Should You Be Worried About Faking It?

Issue 21

Fake news. It's a term which has dominated for weeks and makes us all wonder who and what we are now supposed to believe.

The Donald has taken it under his wing and barks it at any media outlet who wont tow his line. Even Jeremy Corbyn’s accused the BBC of reporting fake news when they challenged him about another resignation whisper surrounding the Labour leader.

It’s not that hard to take a simple stat and twist it in any way you chose. It’s important to make distinctions, no matter how fine the line. There’s inaccurate reporting, there lies and then there’s fake news. Creating the latter to suit your narrative is sinister in the extreme.

Wikipedia took it to new levels when its editors voted to ban the Daily Mail as a source in all but exceptional circumstances, deeming the news group ‘generally unreliable.’

It’s an extraordinary move and a weird and worrying environment to be operating in where your political stance, such is the general polarization in sentiment, can be the making or breaking of your organisation. Apparently, you’re either a hardline Nazi sympathizer or a leftie snowflake. In reality, I think most of us actually sit in the shades of grey in between the black or white that others want to label us with..

Post Trump’s attempted travel ban, a host of major organisations had to take a stance and take one quickly. Starbucks responded by saying they’ll hire 10,000 US immigrants. Nike stood shoulder to shoulder with their Somalian born star, Mo Farah and Uber, who were deemed too slow to respond, got hit square in the pocket. #DeleteUber was trending worldwide and Lyft, a similar style of app-based taxi service and a rival to Uber, found its way into Apple’s top ten most used apps in the days immediately after Trumps announcement.

Don’t tell me social media has no affect on your business.

Facebook, who took the brunt of fake news criticism during the US elections at the back end of last year, have promised to improve their news feed and become better at spotting the bogus stuff. Easier said than done.

But what does it all mean for you and me, trying to keep up and keep track of how and what we doing when it comes to creating credible stories for our business?

One interesting development in this, and will be something that affects our every day usage of Facebook, is their publicly-stated intentions to introduce new signals to identify authentic content. As a part of that, its is increasing its monitoring of the horrid request for likes, comments or shares. Facebook identifies this as ‘gaming’ posts a route to generating artificially high post numbers and will therefore penalise them. The very thing you’re trying to achieve will have the reverse effect and your posts run the risk of sinking down the feed without a trace.

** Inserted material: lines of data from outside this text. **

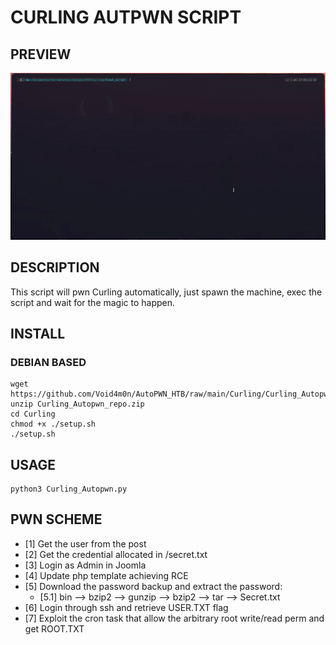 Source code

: # CURLING AUTPWN SCRIPT

## PREVIEW

![](./gif_preview/Curling_autopwn.gif)

## DESCRIPTION

This script will pwn Curling automatically, just spawn the machine, exec the script and wait for the magic to happen.

## INSTALL

### DEBIAN BASED
```
wget https://github.com/Void4m0n/AutoPWN_HTB/raw/main/Curling/Curling_Autopwn_repo.zip
unzip Curling_Autopwn_repo.zip
cd Curling
chmod +x ./setup.sh
./setup.sh
```
## USAGE

```
python3 Curling_Autopwn.py
```
## PWN SCHEME

- [1] Get the user from the post
- [2] Get the credential allocated in /secret.txt
- [3] Login as Admin in Joomla
- [4] Update php template achieving RCE
- [5] Download the password backup and extract the password:
    - [5.1] bin --> bzip2 --> gunzip --> bzip2 --> tar --> Secret.txt 
- [6] Login through ssh and retrieve USER.TXT flag
- [7] Exploit the cron task that allow the arbitrary root write/read perm and get ROOT.TXT
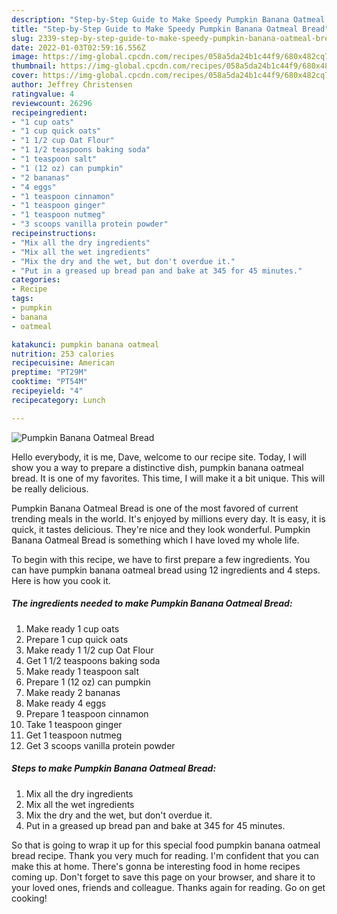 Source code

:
 ```yaml
---
description: "Step-by-Step Guide to Make Speedy Pumpkin Banana Oatmeal Bread"
title: "Step-by-Step Guide to Make Speedy Pumpkin Banana Oatmeal Bread"
slug: 2339-step-by-step-guide-to-make-speedy-pumpkin-banana-oatmeal-bread
date: 2022-01-03T02:59:16.556Z
image: https://img-global.cpcdn.com/recipes/058a5da24b1c44f9/680x482cq70/pumpkin-banana-oatmeal-bread-recipe-main-photo.jpg
thumbnail: https://img-global.cpcdn.com/recipes/058a5da24b1c44f9/680x482cq70/pumpkin-banana-oatmeal-bread-recipe-main-photo.jpg
cover: https://img-global.cpcdn.com/recipes/058a5da24b1c44f9/680x482cq70/pumpkin-banana-oatmeal-bread-recipe-main-photo.jpg
author: Jeffrey Christensen
ratingvalue: 4
reviewcount: 26296
recipeingredient:
- "1 cup oats"
- "1 cup quick oats"
- "1 1/2 cup Oat Flour"
- "1 1/2 teaspoons baking soda"
- "1 teaspoon salt"
- "1 (12 oz) can pumpkin"
- "2 bananas"
- "4 eggs"
- "1 teaspoon cinnamon"
- "1 teaspoon ginger"
- "1 teaspoon nutmeg"
- "3 scoops vanilla protein powder"
recipeinstructions:
- "Mix all the dry ingredients"
- "Mix all the wet ingredients"
- "Mix the dry and the wet, but don't overdue it."
- "Put in a greased up bread pan and bake at 345 for 45 minutes."
categories:
- Recipe
tags:
- pumpkin
- banana
- oatmeal

katakunci: pumpkin banana oatmeal 
nutrition: 253 calories
recipecuisine: American
preptime: "PT29M"
cooktime: "PT54M"
recipeyield: "4"
recipecategory: Lunch

---
```



![Pumpkin Banana Oatmeal Bread](https://img-global.cpcdn.com/recipes/058a5da24b1c44f9/680x482cq70/pumpkin-banana-oatmeal-bread-recipe-main-photo.jpg)

Hello everybody, it is me, Dave, welcome to our recipe site. Today, I will show you a way to prepare a distinctive dish, pumpkin banana oatmeal bread. It is one of my favorites. This time, I will make it a bit unique. This will be really delicious.



Pumpkin Banana Oatmeal Bread is one of the most favored of current trending meals in the world. It's enjoyed by millions every day. It is easy, it is quick, it tastes delicious. They're nice and they look wonderful. Pumpkin Banana Oatmeal Bread is something which I have loved my whole life.


To begin with this recipe, we have to first prepare a few ingredients. You can have pumpkin banana oatmeal bread using 12 ingredients and 4 steps. Here is how you cook it.

<!--inarticleads1-->

##### The ingredients needed to make Pumpkin Banana Oatmeal Bread:

1. Make ready 1 cup oats
1. Prepare 1 cup quick oats
1. Make ready 1 1/2 cup Oat Flour
1. Get 1 1/2 teaspoons baking soda
1. Make ready 1 teaspoon salt
1. Prepare 1 (12 oz) can pumpkin
1. Make ready 2 bananas
1. Make ready 4 eggs
1. Prepare 1 teaspoon cinnamon
1. Take 1 teaspoon ginger
1. Get 1 teaspoon nutmeg
1. Get 3 scoops vanilla protein powder




<!--inarticleads2-->

##### Steps to make Pumpkin Banana Oatmeal Bread:

1. Mix all the dry ingredients
1. Mix all the wet ingredients
1. Mix the dry and the wet, but don't overdue it.
1. Put in a greased up bread pan and bake at 345 for 45 minutes.




So that is going to wrap it up for this special food pumpkin banana oatmeal bread recipe. Thank you very much for reading. I'm confident that you can make this at home. There's gonna be interesting food in home recipes coming up. Don't forget to save this page on your browser, and share it to your loved ones, friends and colleague. Thanks again for reading. Go on get cooking!

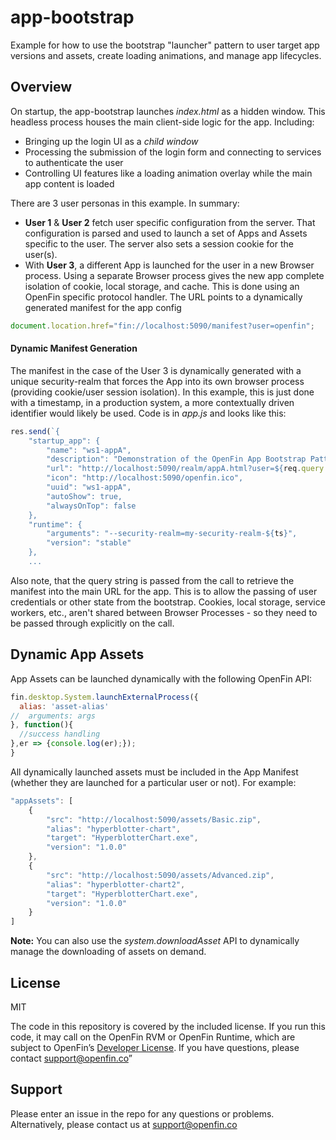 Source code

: # app-bootstrap
Example for how to use the bootstrap "launcher" pattern to user target app versions and assets, create loading animations, and manage app lifecycles.

## Overview
On startup, the app-bootstrap launches *index.html* as a hidden window.  This headless process houses the main client-side logic for the app.  Including:

* Bringing up the login UI as a *child window*
* Processing the submission of the login form and connecting to services to authenticate the user
* Controlling UI features like a loading animation overlay while the main app content is loaded

There are 3 user personas in this example.  In summary:
* **User 1** & **User 2** fetch user specific configuration from the server.  That configuration is parsed and used to launch a set of Apps and Assets specific to the user. The server also sets a session cookie for the  user(s).
* With **User 3**, a different App is launched for the user in a new Browser process.  Using a separate Browser process gives the new app complete isolation of cookie, local storage, and cache.  This is done using an OpenFin specific protocol handler.  The URL points to a dynamically generated manifest for the app config
```javascript
document.location.href="fin://localhost:5090/manifest?user=openfin";


```
#### Dynamic Manifest Generation
The manifest in the case of the User 3 is dynamically generated with a unique security-realm that forces the App into its own browser process (providing cookie/user session isolation). In this example, this is just done with a timestamp, in a production system, a more contextually driven identifier would likely be used.  Code is in *app.js* and looks like this:

```javascript
res.send(`{
    "startup_app": {
        "name": "ws1-appA",
        "description": "Demonstration of the OpenFin App Bootstrap Pattern",
        "url": "http://localhost:5090/realm/appA.html?user=${req.query.user}",
        "icon": "http://localhost:5090/openfin.ico",
        "uuid": "ws1-appA",
        "autoShow": true,
        "alwaysOnTop": false
    },
    "runtime": {
        "arguments": "--security-realm=my-security-realm-${ts}",
        "version": "stable"
    },
    ...
```
  Also note, that the query string is passed from the call to retrieve the manifest into the main URL for the app.  This is to allow the passing of user credentials or other state from the bootstrap.  Cookies, local storage, service workers, etc., aren't shared between Browser Processes - so they need to be passed through explicitly on the call.

## Dynamic App Assets
App Assets can be launched dynamically with the following OpenFin API:

```javascript
fin.desktop.System.launchExternalProcess({
  alias: 'asset-alias'
//	arguments: args
}, function(){
  //success handling
},er => {console.log(er);});
}
```

All dynamically launched assets must be included in the App Manifest (whether they are launched for a particular user or not). For example:

```javascript
"appAssets": [
    {
        "src": "http://localhost:5090/assets/Basic.zip",
        "alias": "hyperblotter-chart",
        "target": "HyperblotterChart.exe",
        "version": "1.0.0"
    },
    {
        "src": "http://localhost:5090/assets/Advanced.zip",
        "alias": "hyperblotter-chart2",
        "target": "HyperblotterChart.exe",
        "version": "1.0.0"
    }
]
```

**Note:** You can also use the *system.downloadAsset* API to dynamically manage the downloading of assets on demand.

## License
MIT

The code in this repository is covered by the included license.  If you run this code, it may call on the OpenFin RVM or OpenFin Runtime, which are subject to OpenFin’s [Developer License](https://openfin.co/developer-agreement/). If you have questions, please contact support@openfin.co”

## Support
Please enter an issue in the repo for any questions or problems. Alternatively, please contact us at support@openfin.co 

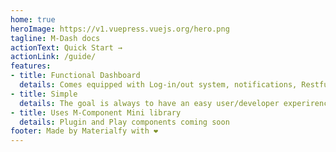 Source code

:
 ```yaml
---
home: true
heroImage: https://v1.vuepress.vuejs.org/hero.png
tagline: M-Dash docs
actionText: Quick Start →
actionLink: /guide/
features:
- title: Functional Dashboard
  details: Comes equipped with Log-in/out system, notifications, Restful Data Tables, charts
- title: Simple
  details: The goal is always to have an easy user/developer experirence
- title: Uses M-Component Mini library
  details: Plugin and Play components coming soon
footer: Made by Materialfy with ❤️
---
```

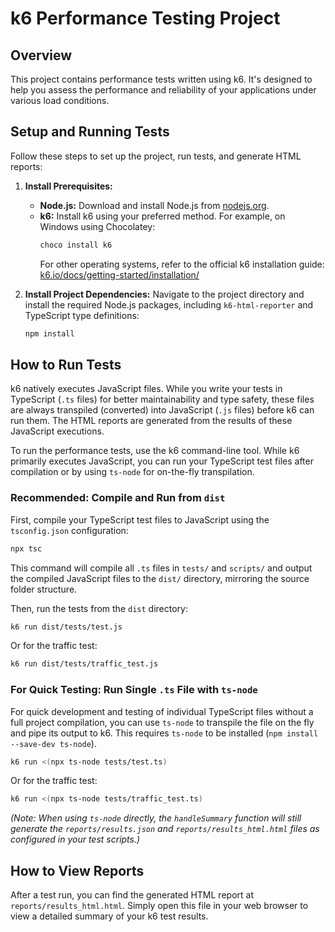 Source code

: # k6 Performance Testing Project

## Overview

This project contains performance tests written using k6. It's designed to help you assess the performance and reliability of your applications under various load conditions.

## Setup and Running Tests

Follow these steps to set up the project, run tests, and generate HTML reports:

1.  **Install Prerequisites:**
    *   **Node.js:** Download and install Node.js from [nodejs.org](https://nodejs.org/).
    *   **k6:** Install k6 using your preferred method. For example, on Windows using Chocolatey:
        ```bash
        choco install k6
        ```
        For other operating systems, refer to the official k6 installation guide: [k6.io/docs/getting-started/installation/](https://k6.io/docs/getting-started/installation/)

2.  **Install Project Dependencies:**
    Navigate to the project directory and install the required Node.js packages, including `k6-html-reporter` and TypeScript type definitions:

    ```bash
    npm install
    ```

## How to Run Tests

k6 natively executes JavaScript files. While you write your tests in TypeScript (`.ts` files) for better maintainability and type safety, these files are always transpiled (converted) into JavaScript (`.js` files) before k6 can run them. The HTML reports are generated from the results of these JavaScript executions.

To run the performance tests, use the k6 command-line tool. While k6 primarily executes JavaScript, you can run your TypeScript test files after compilation or by using `ts-node` for on-the-fly transpilation.

### Recommended: Compile and Run from `dist`

First, compile your TypeScript test files to JavaScript using the `tsconfig.json` configuration:

```bash
npx tsc
```
This command will compile all `.ts` files in `tests/` and `scripts/` and output the compiled JavaScript files to the `dist/` directory, mirroring the source folder structure.

Then, run the tests from the `dist` directory:

```bash
k6 run dist/tests/test.js
```
Or for the traffic test:
```bash
k6 run dist/tests/traffic_test.js
```

### For Quick Testing: Run Single `.ts` File with `ts-node`

For quick development and testing of individual TypeScript files without a full project compilation, you can use `ts-node` to transpile the file on the fly and pipe its output to k6. This requires `ts-node` to be installed (`npm install --save-dev ts-node`).

```bash
k6 run <(npx ts-node tests/test.ts)
```
Or for the traffic test:
```bash
k6 run <(npx ts-node tests/traffic_test.ts)
```

*(Note: When using `ts-node` directly, the `handleSummary` function will still generate the `reports/results.json` and `reports/results_html.html` files as configured in your test scripts.)*

## How to View Reports

After a test run, you can find the generated HTML report at `reports/results_html.html`. Simply open this file in your web browser to view a detailed summary of your k6 test results.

I’ll be honest, I’m glad. Those like and share posts lack imagination and creativity and show that you aren’t taking the time to listen to your audience and understand what they actually want. If all they want from you is free stuff, I’d suggest their loyalty to your brand is flimsy at best.

So stay authentic, friends. Facebook’s going to reward that now and as Uber has experienced, other platforms will reward or punish you accordingly if you’re not seen to be acting in a human manner. You have no need to worry about being ‘found out’ if you’re keeping things level and straight with your audiences.

Talk to other humans like they’re other humans. Listen to them too. Identify what it is they like about you, your product or your service and speak rationally. You shouldn’t have to worry about faking it if you’re being a human being.